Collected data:
★ ★ ★ ★ ★
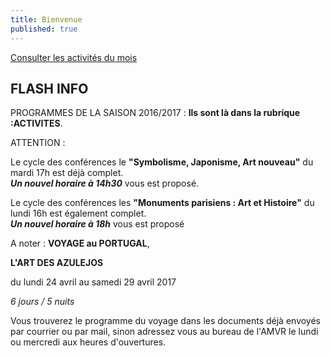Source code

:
 ```yaml
---
title: Bienvenue
published: true
---
```







<p><a href="/pages/activites-du-mois.html" class="bouton">Consulter les activités du mois</a></p>


## FLASH INFO  

 PROGRAMMES DE LA SAISON 2016/2017 : **Ils sont là dans la rubrique :ACTIVITES**.
 
 ATTENTION : 
 
Le cycle des conférences  le **"Symbolisme, Japonisme, Art nouveau"** du mardi 17h est déjà complet.  
_**Un nouvel horaire à 14h30**_ vous est proposé.  

Le cycle des conférences  les **"Monuments parisiens : Art et Histoire"** du lundi 16h est également complet.   
_**Un nouvel horaire à 18h**_ vous est proposé
 
 
 
 
 A noter : **VOYAGE au PORTUGAL**,
 
**L'ART DES AZULEJOS**
 
 du lundi 24 avril au samedi 29 avril 2017
 
_6 jours / 5 nuits_

Vous trouverez le programme du voyage dans les documents déjà envoyés par courrier ou par mail, sinon adressez vous au bureau de l'AMVR le lundi ou mercredi aux heures d'ouvertures.
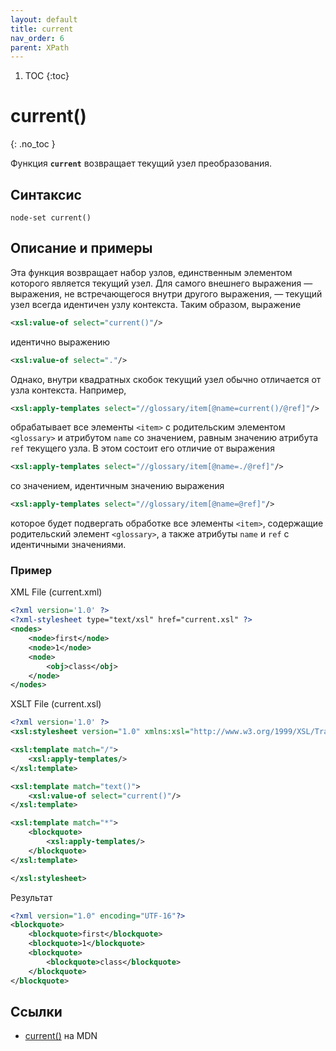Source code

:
 ```yaml
---
layout: default
title: current
nav_order: 6
parent: XPath
---
```


<!-- prettier-ignore-start -->
1. TOC
{:toc}

# current()
{: .no_toc }
<!-- prettier-ignore-end -->

Функция **`current`** возвращает текущий узел преобразования.

## Синтаксис

```
node-set current()
```

## Описание и примеры

Эта функция возвращает набор узлов, единственным элементом которого является текущий узел. Для самого внешнего выражения — выражения, не встречающегося внутри другого выражения, — текущий узел всегда идентичен узлу контекста. Таким образом, выражение

```xml
<xsl:value-of select="current()"/>
```

идентично выражению

```xml
<xsl:value-of select="."/>
```

Однако, внутри квадратных скобок текущий узел обычно отличается от узла контекста. Например,

```xml
<xsl:apply-templates select="//glossary/item[@name=current()/@ref]"/>
```

обрабатывает все элементы `<item>` с родительским элементом `<glossary>` и атрибутом `name` со значением, равным значению атрибута `ref` текущего узла. В этом состоит его отличие от выражения

```xml
<xsl:apply-templates select="//glossary/item[@name=./@ref]"/>
```

со значением, идентичным значению выражения

```xml
<xsl:apply-templates select="//glossary/item[@name=@ref]"/>
```

которое будет подвергать обработке все элементы `<item>`, содержащие родительский элемент `<glossary>`, а также атрибуты `name` и `ref` с идентичными значениями.

### Пример

XML File (current.xml)

```xml
<?xml version='1.0' ?>
<?xml-stylesheet type="text/xsl" href="current.xsl" ?>
<nodes>
    <node>first</node>
    <node>1</node>
    <node>
        <obj>class</obj>
    </node>
</nodes>
```

XSLT File (current.xsl)

```xml
<?xml version='1.0' ?>
<xsl:stylesheet version="1.0" xmlns:xsl="http://www.w3.org/1999/XSL/Transform">

<xsl:template match="/">
    <xsl:apply-templates/>
</xsl:template>

<xsl:template match="text()">
    <xsl:value-of select="current()"/>
</xsl:template>

<xsl:template match="*">
    <blockquote>
        <xsl:apply-templates/>
    </blockquote>
</xsl:template>

</xsl:stylesheet>
```

Результат

```xml
<?xml version="1.0" encoding="UTF-16"?>
<blockquote>
    <blockquote>first</blockquote>
    <blockquote>1</blockquote>
    <blockquote>
        <blockquote>class</blockquote>
    </blockquote>
</blockquote>
```

## Ссылки

- [current()](https://developer.mozilla.org/en-US/docs/Web/XPath/Functions/current) на MDN
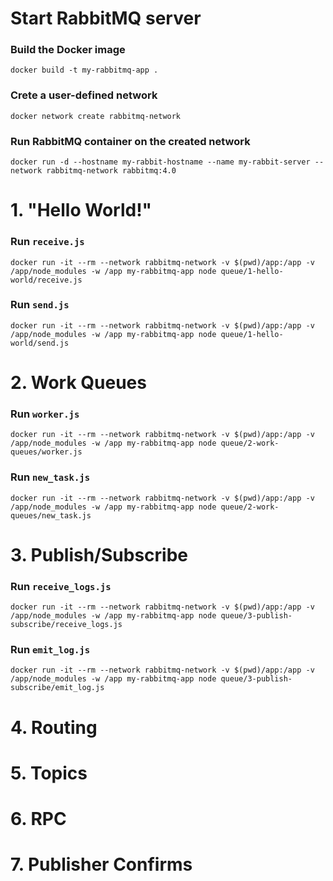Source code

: # Start RabbitMQ server

### Build the Docker image
```
docker build -t my-rabbitmq-app .
```

### Crete a user-defined network
```
docker network create rabbitmq-network
```

### Run RabbitMQ container on the created network
```
docker run -d --hostname my-rabbit-hostname --name my-rabbit-server --network rabbitmq-network rabbitmq:4.0
```

# 1. "Hello World!"

### Run `receive.js`
```
docker run -it --rm --network rabbitmq-network -v $(pwd)/app:/app -v /app/node_modules -w /app my-rabbitmq-app node queue/1-hello-world/receive.js
```

### Run `send.js`
```
docker run -it --rm --network rabbitmq-network -v $(pwd)/app:/app -v /app/node_modules -w /app my-rabbitmq-app node queue/1-hello-world/send.js
```

# 2. Work Queues

### Run `worker.js`
```
docker run -it --rm --network rabbitmq-network -v $(pwd)/app:/app -v /app/node_modules -w /app my-rabbitmq-app node queue/2-work-queues/worker.js
```

### Run `new_task.js`
```
docker run -it --rm --network rabbitmq-network -v $(pwd)/app:/app -v /app/node_modules -w /app my-rabbitmq-app node queue/2-work-queues/new_task.js
```

# 3. Publish/Subscribe

### Run `receive_logs.js`
```
docker run -it --rm --network rabbitmq-network -v $(pwd)/app:/app -v /app/node_modules -w /app my-rabbitmq-app node queue/3-publish-subscribe/receive_logs.js
```

### Run `emit_log.js`
```
docker run -it --rm --network rabbitmq-network -v $(pwd)/app:/app -v /app/node_modules -w /app my-rabbitmq-app node queue/3-publish-subscribe/emit_log.js
```

# 4. Routing

# 5. Topics

# 6. RPC

# 7. Publisher Confirms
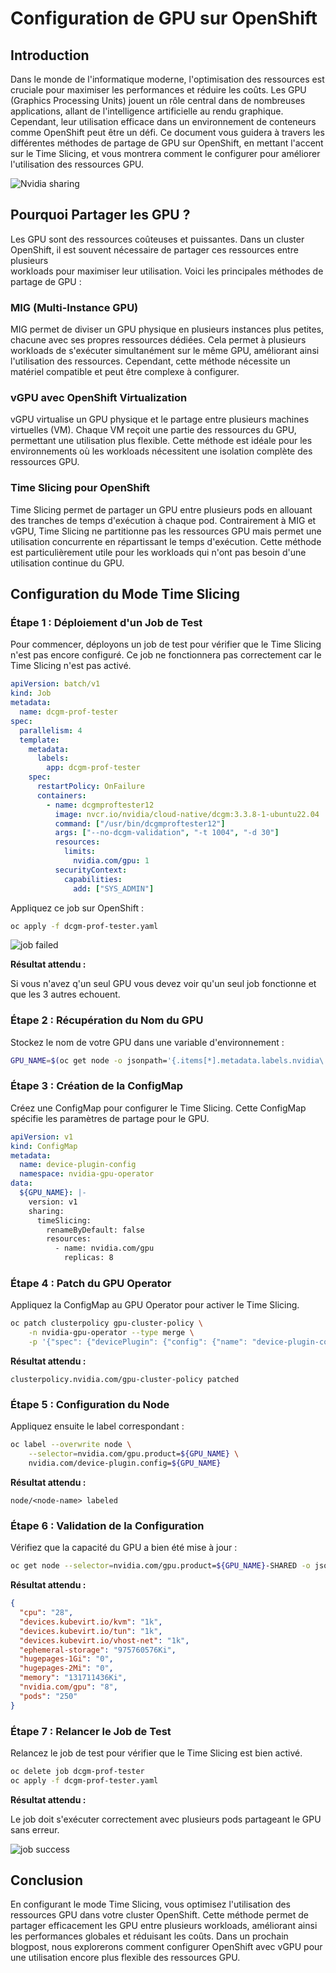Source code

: # Configuration de GPU sur OpenShift

## Introduction

Dans le monde de l'informatique moderne, l'optimisation des ressources est cruciale pour maximiser les performances et réduire les coûts. Les GPU (Graphics Processing Units) jouent un rôle central dans de nombreuses applications, allant de l'intelligence artificielle au rendu graphique. Cependant, leur utilisation efficace dans un environnement de conteneurs comme OpenShift peut être un défi. Ce document vous guidera à travers les différentes méthodes de partage de GPU sur OpenShift, en mettant l'accent sur le Time Slicing, et vous montrera comment le configurer pour améliorer l'utilisation des ressources GPU.

![Nvidia sharing](images/nvidia-arch.svg)

## Pourquoi Partager les GPU ?

Les GPU sont des ressources coûteuses et puissantes. Dans un cluster OpenShift, il est souvent nécessaire de partager ces ressources entre plusieurs \
workloads pour maximiser leur utilisation. Voici les principales méthodes de partage de GPU :

### MIG (Multi-Instance GPU)

MIG permet de diviser un GPU physique en plusieurs instances plus petites, chacune avec ses propres ressources dédiées. Cela permet à plusieurs workloads de s'exécuter simultanément sur le même GPU, améliorant ainsi l'utilisation des ressources. Cependant, cette méthode nécessite un matériel compatible et peut être complexe à configurer.

### vGPU avec OpenShift Virtualization

vGPU virtualise un GPU physique et le partage entre plusieurs machines virtuelles (VM). Chaque VM reçoit une partie des ressources du GPU, permettant une utilisation plus flexible. Cette méthode est idéale pour les environnements où les workloads nécessitent une isolation complète des ressources GPU.

### Time Slicing pour OpenShift

Time Slicing permet de partager un GPU entre plusieurs pods en allouant des tranches de temps d'exécution à chaque pod. Contrairement à MIG et vGPU, Time Slicing ne partitionne pas les ressources GPU mais permet une utilisation concurrente en répartissant le temps d'exécution. Cette méthode est particulièrement utile pour les workloads qui n'ont pas besoin d'une utilisation continue du GPU.

## Configuration du Mode Time Slicing

### Étape 1 : Déploiement d'un Job de Test

Pour commencer, déployons un job de test pour vérifier que le Time Slicing n'est pas encore configuré. Ce job ne fonctionnera pas correctement car le Time Slicing n'est pas activé.

```yaml
apiVersion: batch/v1
kind: Job
metadata:
  name: dcgm-prof-tester
spec:
  parallelism: 4
  template:
    metadata:
      labels:
        app: dcgm-prof-tester
    spec:
      restartPolicy: OnFailure
      containers:
        - name: dcgmproftester12
          image: nvcr.io/nvidia/cloud-native/dcgm:3.3.8-1-ubuntu22.04
          command: ["/usr/bin/dcgmproftester12"]
          args: ["--no-dcgm-validation", "-t 1004", "-d 30"]
          resources:
            limits:
              nvidia.com/gpu: 1
          securityContext:
            capabilities:
              add: ["SYS_ADMIN"]
```

Appliquez ce job sur OpenShift :

```sh
oc apply -f dcgm-prof-tester.yaml
```

![job failed](images/job-failed.png)

**Résultat attendu :**

Si vous n'avez q'un seul GPU vous devez voir qu'un seul job fonctionne et que les 3 autres echouent.

### Étape 2 : Récupération du Nom du GPU

Stockez le nom de votre GPU dans une variable d'environnement :

```sh
GPU_NAME=$(oc get node -o jsonpath='{.items[*].metadata.labels.nvidia\.com/gpu\.product}')
```

### Étape 3 : Création de la ConfigMap

Créez une ConfigMap pour configurer le Time Slicing. Cette ConfigMap spécifie les paramètres de partage pour le GPU.

```yaml
apiVersion: v1
kind: ConfigMap
metadata:
  name: device-plugin-config
  namespace: nvidia-gpu-operator
data:
  ${GPU_NAME}: |-
    version: v1
    sharing:
      timeSlicing:
        renameByDefault: false
        resources:
          - name: nvidia.com/gpu
            replicas: 8
```

### Étape 4 : Patch du GPU Operator

Appliquez la ConfigMap au GPU Operator pour activer le Time Slicing.

```sh
oc patch clusterpolicy gpu-cluster-policy \
    -n nvidia-gpu-operator --type merge \
    -p '{"spec": {"devicePlugin": {"config": {"name": "device-plugin-config"}}}}'
```

**Résultat attendu :**

```
clusterpolicy.nvidia.com/gpu-cluster-policy patched
```

### Étape 5 : Configuration du Node

Appliquez ensuite le label correspondant :

```sh
oc label --overwrite node \
    --selector=nvidia.com/gpu.product=${GPU_NAME} \
    nvidia.com/device-plugin.config=${GPU_NAME}
```

**Résultat attendu :**

```
node/<node-name> labeled
```

### Étape 6 : Validation de la Configuration

Vérifiez que la capacité du GPU a bien été mise à jour :

```sh
oc get node --selector=nvidia.com/gpu.product=${GPU_NAME}-SHARED -o json | jq '.items[0].status.capacity'
```

**Résultat attendu :**

```json
{
  "cpu": "28",
  "devices.kubevirt.io/kvm": "1k",
  "devices.kubevirt.io/tun": "1k",
  "devices.kubevirt.io/vhost-net": "1k",
  "ephemeral-storage": "975760576Ki",
  "hugepages-1Gi": "0",
  "hugepages-2Mi": "0",
  "memory": "131711436Ki",
  "nvidia.com/gpu": "8",
  "pods": "250"
}
```

### Étape 7 : Relancer le Job de Test

Relancez le job de test pour vérifier que le Time Slicing est bien activé.

```sh
oc delete job dcgm-prof-tester
oc apply -f dcgm-prof-tester.yaml
```

**Résultat attendu :**

Le job doit s'exécuter correctement avec plusieurs pods partageant le GPU sans erreur.

![job success](images/job-win.png)

## Conclusion

En configurant le mode Time Slicing, vous optimisez l'utilisation des ressources GPU dans votre cluster OpenShift. Cette méthode permet de partager efficacement les GPU entre plusieurs workloads, améliorant ainsi les performances globales et réduisant les coûts. Dans un prochain blogpost, nous explorerons comment configurer OpenShift avec vGPU pour une utilisation encore plus flexible des ressources GPU.

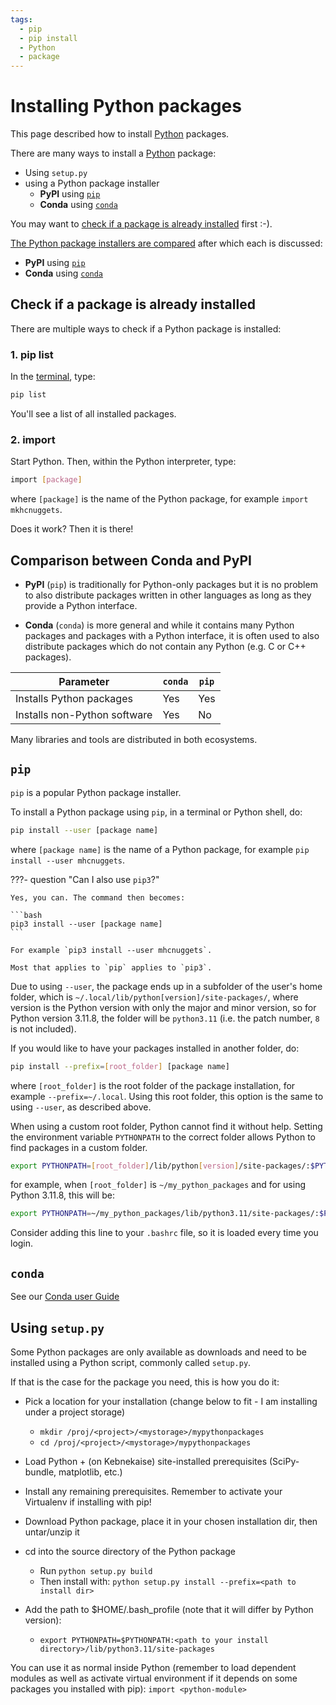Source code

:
 ```yaml
---
tags:
  - pip
  - pip install
  - Python
  - package
---
```


# Installing Python packages

This page described how to install [Python](python.md) packages.

There are many ways to install a [Python](python.md) package:

- Using `setup.py`
- using a Python package installer
    - **PyPI** using [`pip`](#pip)
    - **Conda** using [`conda`](#conda)

You may want to [check if a package is already installed](#check-if-a-package-is-already-installed) first :-).

[The Python package installers are compared](#comparison-between-conda-and-pypi)
after which each is discussed:

- **PyPI** using [`pip`](#pip)
- **Conda** using [`conda`](#conda)

## Check if a package is already installed

There are multiple ways to check if a Python package is installed:

### 1. pip list

In the [terminal](../software/terminal.md), type:

```bash
pip list
```

You'll see a list of all installed packages.

### 2. import

Start Python. Then, within the Python interpreter, type:

```bash
import [package]
```

where `[package]` is the name of the Python package,
for example `import mkhcnuggets`.

Does it work? Then it is there!

## Comparison between Conda and PyPI

- **PyPI** (`pip`) is traditionally for Python-only packages but it is no problem to
also distribute packages written in other languages as long as they provide a
Python interface.

- **Conda** (`conda`) is more general and while it contains many Python packages and
packages with a Python interface, it is often used to also distribute packages
which do not contain any Python (e.g. C or C++ packages).

Parameter                    | `conda` | `pip`
-----------------------------|---------|-------
Installs Python packages     | Yes     | Yes
Installs non-Python software | Yes     | No

Many libraries and tools are distributed in both ecosystems.

## `pip`

`pip` is a popular Python package installer.

To install a Python package using `pip`,
in a terminal or Python shell, do:

```bash
pip install --user [package name]
```

where `[package name]` is the name of a Python package,
for example `pip install --user mhcnuggets`.

???- question "Can I also use `pip3`?"

    Yes, you can. The command then becomes:

    ```bash
    pip3 install --user [package name]
    ```

    For example `pip3 install --user mhcnuggets`.

    Most that applies to `pip` applies to `pip3`.

Due to using `--user`, the package ends up in
a subfolder of the user's home folder, which is `~/.local/lib/python[version]/site-packages/`,
where version is the Python version with only the major and minor version,
so for Python version 3.11.8, the folder will be `python3.11` (i.e. the patch number,
`8` is not included).

If you would like to have your packages installed in another folder, do:

```bash
pip install --prefix=[root_folder] [package name]
```

where `[root_folder]` is the root folder of the package installation,
for example `--prefix=~/.local`.
Using this root folder, this option is the same to using `--user`,
as described above.

When using a custom root folder, Python cannot find it without help.
Setting the environment variable `PYTHONPATH` to the correct folder
allows Python to find packages in a custom folder.

```bash
export PYTHONPATH=[root_folder]/lib/python[version]/site-packages/:$PYTHONPATH.
```

for example, when `[root_folder]` is `~/my_python_packages` and for using Python
3.11.8, this will be:

```bash
export PYTHONPATH=~/my_python_packages/lib/python3.11/site-packages/:$PYTHONPATH.
```

Consider adding this line to your `.bashrc` file,
so it is loaded every time you login.

## `conda`

See our [Conda user Guide](../software/conda.md)

## Using `setup.py`

Some Python packages are only available as downloads
and need to be installed using a Python script,
commonly called `setup.py`.

If that is the case for the package you need, this is how you do it:

- Pick a location for your installation
  (change below to fit - I am installing under a project storage)

    - ``mkdir /proj/<project>/<mystorage>/mypythonpackages``
    - ``cd /proj/<project>/<mystorage>/mypythonpackages``

- Load Python + (on Kebnekaise) site-installed prerequisites (SciPy-bundle, matplotlib, etc.)
- Install any remaining prerequisites. Remember to activate your Virtualenv if installing with pip!
- Download Python package, place it in your chosen installation dir, then untar/unzip it
- cd into the source directory of the Python package

    - Run ``python setup.py build``
    - Then install with: ``python setup.py install --prefix=<path to install dir>``

- Add the path to $HOME/.bash_profile (note that it will differ by Python version):

    - `export PYTHONPATH=$PYTHONPATH:<path to your install directory>/lib/python3.11/site-packages`

You can use it as normal inside Python (remember to load dependent modules as well as activate virtual environment if it depends on some packages you installed with pip): ``import <python-module>``
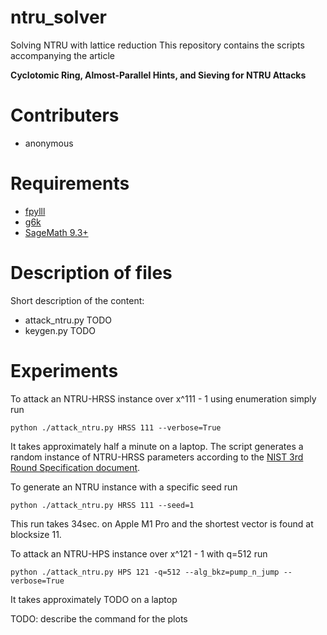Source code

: # ntru_solver
Solving NTRU with lattice reduction
This repository contains the scripts accompanying the article

**Cyclotomic Ring, Almost-Parallel Hints, and Sieving for NTRU Attacks**


# Contributers

* anonymous

# Requirements

* [fpylll](https://github.com/fplll/fpylll)
* [g6k](https://github.com/fplll/g6k)
* [SageMath 9.3+](https://www.sagemath.org/)


# Description of files
Short description of the content:
* attack_ntru.py TODO
* keygen.py TODO


# Experiments

To attack an NTRU-HRSS instance over x^111 - 1 using enumeration simply run
```
python ./attack_ntru.py HRSS 111 --verbose=True
```

It takes approximately half a minute on a laptop.
The script generates a random instance of NTRU-HRSS parameters according to the [NIST 3rd Round Specification document](https://ntru.org/f/ntru-20190330.pdf).

To generate an NTRU instance with a specific seed run

```
python ./attack_ntru.py HRSS 111 --seed=1
```

This run takes 34sec. on Apple M1 Pro and the shortest vector is found at blocksize 11.


To attack an NTRU-HPS instance over x^121 - 1 with q=512 run
```
python ./attack_ntru.py HPS 121 -q=512 --alg_bkz=pump_n_jump --verbose=True
```
It takes approximately TODO on a laptop


TODO: describe the command for the plots
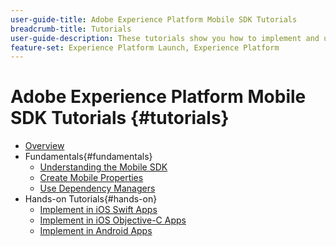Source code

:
 ```yaml
---
user-guide-title: Adobe Experience Platform Mobile SDK Tutorials
breadcrumb-title: Tutorials
user-guide-description: These tutorials show you how to implement and use the Adobe Experience Platform Mobile SDK in your mobile applications
feature-set: Experience Platform Launch, Experience Platform
---
```


# Adobe Experience Platform Mobile SDK Tutorials {#tutorials}

+ [Overview](overview.md)
+ Fundamentals{#fundamentals}
  + [Understanding the Mobile SDK](/help/mobile-sdk/fundamentals/understanding-the-mobile-sdks.md)
  + [Create Mobile Properties](/help/mobile-sdk/fundamentals/create-mobile-properties-in-launch.md)
  + [Use Dependency Managers](/help/mobile-sdk/fundamentals/use-dependency-managers-with-mobile-sdk.md)
+ Hands-on Tutorials{#hands-on}
  + [Implement in iOS Swift Apps](https://experienceleague.adobe.com/docs/launch-learn/implementing-in-mobile-ios-swift-apps-with-launch/index.html)
  + [Implement in iOS Objective-C Apps](https://experienceleague.adobe.com/docs/launch-learn/implementing-in-mobile-ios-objective-c-apps-with-launch/index.html)
  + [Implement in Android Apps](https://experienceleague.adobe.com/docs/launch-learn/implementing-in-mobile-android-apps-with-launch/index.html)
★ ★ ★ ★ ★
Aim of the task:
Using the entries above, give the number of lines that include "already", with no added words.

Response to this exercise:
2